After having pulled me off the soccer ball by my skin, her contrition sounded bizarre. My US college coach had taught me to never say sorry for banging into someone. But here in France, as traditional etiquette dictated, an apology followed every foul.
The referee didn’t call the foul though. He had been ignoring what should have been instant red cards all game. He gave an opposing player only a verbal warning even after she broke one of my teammate’s ankles by slide tackling her from behind with cleats up. As she wailed, our Cameroonian coach Eric carried her off the field.
This was my first league game with the Paris University Club (PUC) women’s semi-pro team since moving to France two weeks earlier. We were competing against Nanterre, a Parisian suburb known for its violent plays and poorer, immigrant population.
Soccer, or “foot” in slang, is a culture all its own in France, but the women’s game is still developing and recruiting. Although the men dominate TV channels and the front pages of newspapers while the women’s game is virtually invisible, there remain a large number of French women that are excellent players.
“We learned by watching the men play since infancy,” my French Tunisian teammate, Faten, explained. “Organized women’s soccer is new here.”
Two hours before game time I had met my teammates at the PUC Stadium, Stade Charlety, on the southern periphery of Paris to carpool to Nanterre. I arrived fifteen minutes early dressed in my usual pre-game soccer wear: comfortable sweatpants and a t-shirt. Faten was the first of my teammates to show up, just minutes before departure.
As if stepping straight out of Vogue, she wore black booties, skinny jeans, a men’s blazer and violet scarf. Her short golden ringlets were effortlessly styled to frame her face. The others arrived also dressed chicly. Although I believed that my attire was more game-day appropriate, I still felt underdressed.
The Nanterre locker room looked like a gray metal jail cell. It had a communal shower and a toilet sans seat. Our team settled onto the cold aluminum benches that lined the perimeter of the lockers. Our captain doled out clean uniforms and socks. The rest of us opened our gym bags and dug around for our cleats and shin guards. A musty odor of dry sweat and grass emanated from the soccer gear. The scent was a welcome reminder that, despite cultural differences, the game smells the same everywhere.
Moments later my teammates transformed our dismal locker room into a French picnic zone.
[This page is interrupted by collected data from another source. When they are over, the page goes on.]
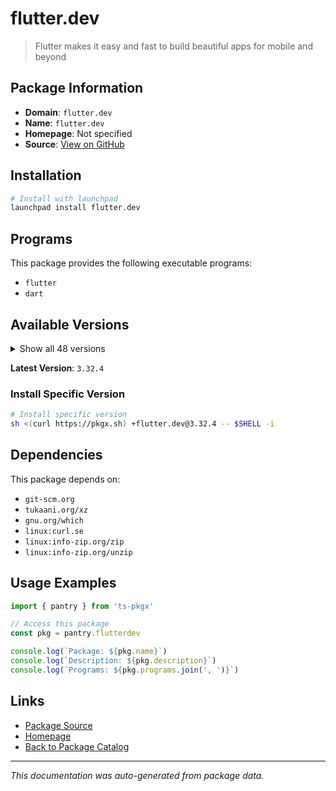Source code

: # flutter.dev

> Flutter makes it easy and fast to build beautiful apps for mobile and beyond

## Package Information

- **Domain**: `flutter.dev`
- **Name**: `flutter.dev`
- **Homepage**: Not specified
- **Source**: [View on GitHub](https://github.com/pkgxdev/pantry/tree/main/projects/flutter.dev/package.yml)

## Installation

```bash
# Install with launchpad
launchpad install flutter.dev
```

## Programs

This package provides the following executable programs:

- `flutter`
- `dart`

## Available Versions

<details>
<summary>Show all 48 versions</summary>

- `3.32.4`, `3.32.3`, `3.32.2`, `3.32.1`, `3.32.0`
- `3.29.3`, `3.29.2`, `3.29.1`, `3.29.0`, `3.27.4`
- `3.27.3`, `3.27.2`, `3.27.1`, `3.27.0`, `3.24.5`
- `3.24.4`, `3.24.3`, `3.24.2`, `3.24.1`, `3.24.0`
- `3.22.3`, `3.22.2`, `3.22.1`, `3.22.0`, `3.19.6`
- `3.19.5`, `3.19.4`, `3.19.3`, `3.19.2`, `3.19.1`
- `3.19.0`, `3.16.9`, `3.16.8`, `3.16.7`, `3.16.6`
- `3.16.5`, `3.16.4`, `3.16.3`, `3.16.2`, `3.16.1`
- `3.16.0`, `3.13.9`, `3.13.8`, `3.13.7`, `3.13.6`
- `3.13.5`, `3.13.4`, `3.13.3`

</details>

**Latest Version**: `3.32.4`

### Install Specific Version

```bash
# Install specific version
sh <(curl https://pkgx.sh) +flutter.dev@3.32.4 -- $SHELL -i
```

## Dependencies

This package depends on:

- `git-scm.org`
- `tukaani.org/xz`
- `gnu.org/which`
- `linux:curl.se`
- `linux:info-zip.org/zip`
- `linux:info-zip.org/unzip`

## Usage Examples

```typescript
import { pantry } from 'ts-pkgx'

// Access this package
const pkg = pantry.flutterdev

console.log(`Package: ${pkg.name}`)
console.log(`Description: ${pkg.description}`)
console.log(`Programs: ${pkg.programs.join(', ')}`)
```

## Links

- [Package Source](https://github.com/pkgxdev/pantry/tree/main/projects/flutter.dev/package.yml)
- [Homepage](#)
- [Back to Package Catalog](../../package-catalog.md)

---

*This documentation was auto-generated from package data.*
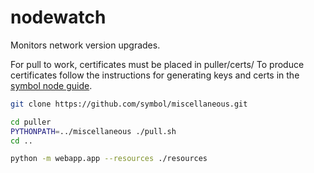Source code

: # nodewatch

Monitors network version upgrades.

For pull to work, certificates must be placed in puller/certs/
To produce certificates follow the instructions for generating keys and certs in the [symbol node guide](https://docs.symbolplatform.com/guides/network/running-a-symbol-node-manually.html).

```sh
git clone https://github.com/symbol/miscellaneous.git

cd puller
PYTHONPATH=../miscellaneous ./pull.sh
cd ..

python -m webapp.app --resources ./resources
```
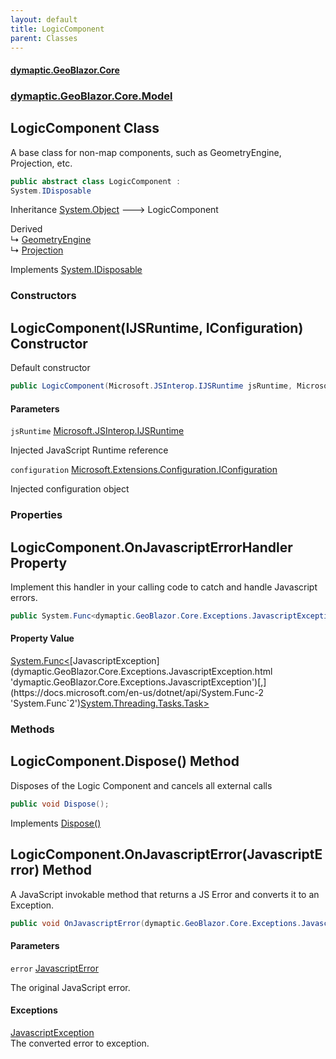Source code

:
 ```yaml
---
layout: default
title: LogicComponent
parent: Classes
---
```

#### [dymaptic.GeoBlazor.Core](index.html 'index')
### [dymaptic.GeoBlazor.Core.Model](index.html#dymaptic.GeoBlazor.Core.Model 'dymaptic.GeoBlazor.Core.Model')

## LogicComponent Class

A base class for non-map components, such as GeometryEngine, Projection, etc.

```csharp
public abstract class LogicComponent :
System.IDisposable
```

Inheritance [System.Object](https://docs.microsoft.com/en-us/dotnet/api/System.Object 'System.Object') &#129106; LogicComponent

Derived  
&#8627; [GeometryEngine](dymaptic.GeoBlazor.Core.Model.GeometryEngine.html 'dymaptic.GeoBlazor.Core.Model.GeometryEngine')  
&#8627; [Projection](dymaptic.GeoBlazor.Core.Model.Projection.html 'dymaptic.GeoBlazor.Core.Model.Projection')

Implements [System.IDisposable](https://docs.microsoft.com/en-us/dotnet/api/System.IDisposable 'System.IDisposable')
### Constructors

<a name='dymaptic.GeoBlazor.Core.Model.LogicComponent.LogicComponent(Microsoft.JSInterop.IJSRuntime,Microsoft.Extensions.Configuration.IConfiguration)'></a>

## LogicComponent(IJSRuntime, IConfiguration) Constructor

Default constructor

```csharp
public LogicComponent(Microsoft.JSInterop.IJSRuntime jsRuntime, Microsoft.Extensions.Configuration.IConfiguration configuration);
```
#### Parameters

<a name='dymaptic.GeoBlazor.Core.Model.LogicComponent.LogicComponent(Microsoft.JSInterop.IJSRuntime,Microsoft.Extensions.Configuration.IConfiguration).jsRuntime'></a>

`jsRuntime` [Microsoft.JSInterop.IJSRuntime](https://docs.microsoft.com/en-us/dotnet/api/Microsoft.JSInterop.IJSRuntime 'Microsoft.JSInterop.IJSRuntime')

Injected JavaScript Runtime reference

<a name='dymaptic.GeoBlazor.Core.Model.LogicComponent.LogicComponent(Microsoft.JSInterop.IJSRuntime,Microsoft.Extensions.Configuration.IConfiguration).configuration'></a>

`configuration` [Microsoft.Extensions.Configuration.IConfiguration](https://docs.microsoft.com/en-us/dotnet/api/Microsoft.Extensions.Configuration.IConfiguration 'Microsoft.Extensions.Configuration.IConfiguration')

Injected configuration object
### Properties

<a name='dymaptic.GeoBlazor.Core.Model.LogicComponent.OnJavascriptErrorHandler'></a>

## LogicComponent.OnJavascriptErrorHandler Property

Implement this handler in your calling code to catch and handle Javascript errors.

```csharp
public System.Func<dymaptic.GeoBlazor.Core.Exceptions.JavascriptException,System.Threading.Tasks.Task>? OnJavascriptErrorHandler { get; set; }
```

#### Property Value
[System.Func&lt;](https://docs.microsoft.com/en-us/dotnet/api/System.Func-2 'System.Func`2')[JavascriptException](dymaptic.GeoBlazor.Core.Exceptions.JavascriptException.html 'dymaptic.GeoBlazor.Core.Exceptions.JavascriptException')[,](https://docs.microsoft.com/en-us/dotnet/api/System.Func-2 'System.Func`2')[System.Threading.Tasks.Task](https://docs.microsoft.com/en-us/dotnet/api/System.Threading.Tasks.Task 'System.Threading.Tasks.Task')[&gt;](https://docs.microsoft.com/en-us/dotnet/api/System.Func-2 'System.Func`2')
### Methods

<a name='dymaptic.GeoBlazor.Core.Model.LogicComponent.Dispose()'></a>

## LogicComponent.Dispose() Method

Disposes of the Logic Component and cancels all external calls

```csharp
public void Dispose();
```

Implements [Dispose()](https://docs.microsoft.com/en-us/dotnet/api/System.IDisposable.Dispose 'System.IDisposable.Dispose')

<a name='dymaptic.GeoBlazor.Core.Model.LogicComponent.OnJavascriptError(dymaptic.GeoBlazor.Core.Exceptions.JavascriptError)'></a>

## LogicComponent.OnJavascriptError(JavascriptError) Method

A JavaScript invokable method that returns a JS Error and converts it to an Exception.

```csharp
public void OnJavascriptError(dymaptic.GeoBlazor.Core.Exceptions.JavascriptError error);
```
#### Parameters

<a name='dymaptic.GeoBlazor.Core.Model.LogicComponent.OnJavascriptError(dymaptic.GeoBlazor.Core.Exceptions.JavascriptError).error'></a>

`error` [JavascriptError](dymaptic.GeoBlazor.Core.Exceptions.JavascriptError.html 'dymaptic.GeoBlazor.Core.Exceptions.JavascriptError')

The original JavaScript error.

#### Exceptions

[JavascriptException](dymaptic.GeoBlazor.Core.Exceptions.JavascriptException.html 'dymaptic.GeoBlazor.Core.Exceptions.JavascriptException')  
The converted error to exception.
Our captain sipped a café crème, bought from a vending machine in the hallway outside and bit into a tuna sandwich. Our goalie, a professional baker, had brought a bag of chouquettes, which are small puff pastries served plain or filled with cream. My teammates eagerly reached into the pastry bag for the treats. Then, without regard to the impending ninety minutes of cardiovascular exercise (and the no indoor smoking law, which the French contest at every opportunity), half the team lit up.
My college coach once berated our entire team because one person ate too much peanut butter three hours before a match. What would he say to nine smoking soccer players stuffing our faces?, I had to wonder. Coach Eric came in, looked around, and strode towards our goalie. He reached his hand into the bakery bag, pulled out a handful of chouquettes and put one in his mouth before going over tactics.
In contrast to the Astroturf field we were used to at PUC stadium, the Nanterre field was a dirt desert with sparse patches of grass. It was fenced in by a landscape of highway, smoke stacks, and housing projects. The faded orange mesh of the goal nets was knotted with string to the posts and crossbar. Our starting eleven filed around our half of the centerfield circle. Both teams gazed at the waving red, white, and blue flag. A recording of La Marseillaise crackled out from the bleacher speakers.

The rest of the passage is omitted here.